I’m a rare breed of American…. the American who can’t stand my birth country. I so despised the United States that I immigrated to the United Kingdom in 2007. I found happiness in England that I didn’t dream could be possible in my home state of Pennsylvania. Now I’m a British citizen with a British husband and a British son, but I still get questioned on why I would leave the Great US of A. Every Brit assumes I only came here for school, work, or because I fell in love with an Englishman. They have it backwards… I came to the UK, because just like my ancestors who came from here and Ireland over a century ago, I was seeking a better life.

This is always a revelation to people who have never been to the States other than Disney Land or New York City.
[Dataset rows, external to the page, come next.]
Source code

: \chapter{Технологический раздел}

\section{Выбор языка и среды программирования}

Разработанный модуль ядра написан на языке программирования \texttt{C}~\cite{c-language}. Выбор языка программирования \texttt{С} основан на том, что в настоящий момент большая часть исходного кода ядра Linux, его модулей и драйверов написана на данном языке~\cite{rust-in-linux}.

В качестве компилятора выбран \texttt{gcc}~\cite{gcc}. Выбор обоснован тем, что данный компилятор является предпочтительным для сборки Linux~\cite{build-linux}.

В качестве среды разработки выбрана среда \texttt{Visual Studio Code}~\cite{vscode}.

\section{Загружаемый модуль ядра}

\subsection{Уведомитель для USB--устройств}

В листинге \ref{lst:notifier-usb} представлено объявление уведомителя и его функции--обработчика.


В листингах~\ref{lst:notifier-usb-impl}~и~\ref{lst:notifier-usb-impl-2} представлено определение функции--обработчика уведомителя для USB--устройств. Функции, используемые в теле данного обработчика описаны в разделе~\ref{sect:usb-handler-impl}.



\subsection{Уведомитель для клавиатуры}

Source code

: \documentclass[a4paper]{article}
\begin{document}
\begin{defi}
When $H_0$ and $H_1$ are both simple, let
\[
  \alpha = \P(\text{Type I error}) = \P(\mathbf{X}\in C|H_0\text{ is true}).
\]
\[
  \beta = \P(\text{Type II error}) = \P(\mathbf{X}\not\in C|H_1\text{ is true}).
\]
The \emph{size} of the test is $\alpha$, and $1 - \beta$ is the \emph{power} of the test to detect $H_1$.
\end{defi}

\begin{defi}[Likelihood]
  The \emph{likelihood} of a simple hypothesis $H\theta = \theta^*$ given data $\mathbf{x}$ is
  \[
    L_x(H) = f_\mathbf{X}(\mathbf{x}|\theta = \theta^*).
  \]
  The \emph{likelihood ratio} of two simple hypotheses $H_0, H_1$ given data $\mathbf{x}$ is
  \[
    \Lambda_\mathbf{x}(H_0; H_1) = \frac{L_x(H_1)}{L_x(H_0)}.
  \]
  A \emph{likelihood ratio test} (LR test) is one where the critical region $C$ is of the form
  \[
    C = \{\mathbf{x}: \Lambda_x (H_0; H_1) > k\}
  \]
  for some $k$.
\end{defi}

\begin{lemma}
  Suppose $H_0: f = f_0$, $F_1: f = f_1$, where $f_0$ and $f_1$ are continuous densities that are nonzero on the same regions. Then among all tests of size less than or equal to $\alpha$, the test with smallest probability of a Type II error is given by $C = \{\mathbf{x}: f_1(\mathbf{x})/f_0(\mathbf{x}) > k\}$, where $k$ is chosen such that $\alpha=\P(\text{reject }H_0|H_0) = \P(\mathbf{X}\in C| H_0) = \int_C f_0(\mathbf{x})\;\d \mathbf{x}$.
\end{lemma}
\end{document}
It isn’t all Beverley Hills and burgers the size of dinner plates. Other than the odd tingle of nostalgia for something Pennsylvania-specific (like birch beer or fields of pumpkins), I never miss the United States. On the contrary, even a harmless thought of permanently returning fills me with dread and anxiety.
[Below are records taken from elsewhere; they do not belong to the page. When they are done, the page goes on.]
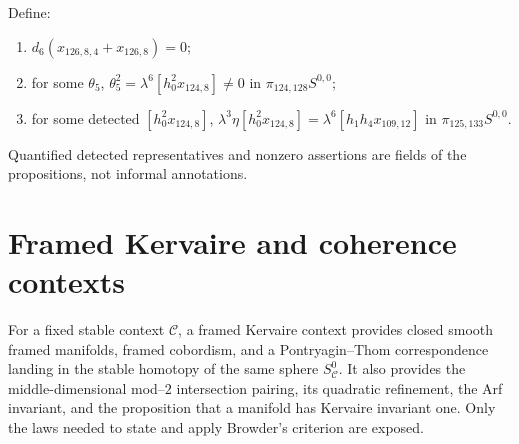 \begin{definition}
  \label{def:near126-conditions}
  \notready
  Define:
  \begin{enumerate}
    \item[$C_3$:] $d_6(x_{126,8,4}+x_{126,8})=0$;
    \item[$C_4$:] for some $\theta_5$,
      $\theta_5^2=\lambda^6[h_0^2x_{124,8}]\ne0$ in
      $\pi_{124,128}S^{0,0}$;
    \item[$C_5$:] for some detected $[h_0^2x_{124,8}]$,
      $\lambda^3\eta[h_0^2x_{124,8}]
       =\lambda^6[h_1h_4x_{109,12}]$ in
      $\pi_{125,133}S^{0,0}$.
  \end{enumerate}
  Quantified detected representatives and nonzero assertions are fields of the
  propositions, not informal annotations.
\end{definition}

\section{Framed Kervaire and coherence contexts}

\begin{definition}
  \label{def:framed-kervaire-context}
  \notready
  For a fixed stable context $\mathcal C$, a framed Kervaire context provides
  closed smooth framed manifolds, framed cobordism, and a Pontryagin--Thom
  correspondence landing in the stable homotopy of the same sphere
  $S^0_{\mathcal C}$.  It also provides the middle-dimensional mod--$2$
  intersection pairing, its quadratic refinement, the Arf invariant, and the
  proposition that a manifold has Kervaire invariant one.  Only the laws needed
  to state and apply Browder's criterion are exposed.
\end{definition}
In December, just days before Christmas, my family and I are moving to Valencia, Spain. We are not even gone yet, and I already miss England. Country pubs, lovely gardens, time for a “cuppa” (I think you may have to be American, where everything is served in to-go cups to appreciate that one).
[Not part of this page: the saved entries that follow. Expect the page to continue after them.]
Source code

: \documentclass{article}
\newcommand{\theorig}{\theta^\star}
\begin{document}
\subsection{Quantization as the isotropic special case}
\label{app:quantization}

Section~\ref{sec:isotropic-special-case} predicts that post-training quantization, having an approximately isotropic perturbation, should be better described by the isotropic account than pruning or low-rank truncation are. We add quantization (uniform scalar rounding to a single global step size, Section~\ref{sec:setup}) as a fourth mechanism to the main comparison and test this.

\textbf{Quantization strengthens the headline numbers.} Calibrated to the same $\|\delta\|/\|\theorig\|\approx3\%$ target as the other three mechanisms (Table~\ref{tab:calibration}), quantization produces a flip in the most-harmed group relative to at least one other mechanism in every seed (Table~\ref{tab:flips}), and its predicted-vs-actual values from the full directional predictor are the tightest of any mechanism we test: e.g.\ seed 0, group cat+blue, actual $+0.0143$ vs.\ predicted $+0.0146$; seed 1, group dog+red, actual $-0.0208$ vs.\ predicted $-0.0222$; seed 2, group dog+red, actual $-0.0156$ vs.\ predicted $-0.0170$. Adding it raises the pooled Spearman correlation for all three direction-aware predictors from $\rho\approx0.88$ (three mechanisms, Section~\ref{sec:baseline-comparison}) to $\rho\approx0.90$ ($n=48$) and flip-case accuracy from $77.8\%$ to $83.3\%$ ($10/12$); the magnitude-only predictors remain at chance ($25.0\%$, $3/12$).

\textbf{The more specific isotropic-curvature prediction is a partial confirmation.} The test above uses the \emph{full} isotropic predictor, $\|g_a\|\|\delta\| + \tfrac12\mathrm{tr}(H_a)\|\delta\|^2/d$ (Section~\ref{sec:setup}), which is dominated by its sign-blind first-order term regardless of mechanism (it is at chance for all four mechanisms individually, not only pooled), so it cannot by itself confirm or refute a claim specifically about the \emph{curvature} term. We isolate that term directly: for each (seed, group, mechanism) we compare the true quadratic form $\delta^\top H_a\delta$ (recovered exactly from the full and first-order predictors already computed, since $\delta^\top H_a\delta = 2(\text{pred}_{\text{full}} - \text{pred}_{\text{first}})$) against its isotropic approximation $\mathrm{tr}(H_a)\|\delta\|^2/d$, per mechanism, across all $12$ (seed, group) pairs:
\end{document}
One of my favourite things in London is the view from the train platforms at Blackfriars. I’ve spent hours appreciating that view, which is slightly different each time. Yesterday, my son and I took the train into London to have lunch with friends one last time before our move, and I felt profound sadness as the thought occurred to me that I might never stand on that platform again. Even if I do, I know from my own prolonged absences from Pennsylvania, it will never be quite the same again.

So why are we leaving? Just like when I moved from America, the true answer isn’t found amongst the traditional ones (work, school, family). The list is considerably long, but the chief motivating factor is simple: British life is slipping out of our hands, and the work-life-family balance is dangerously out of whack. (American culture is invading). In short, we want a better lifestyle.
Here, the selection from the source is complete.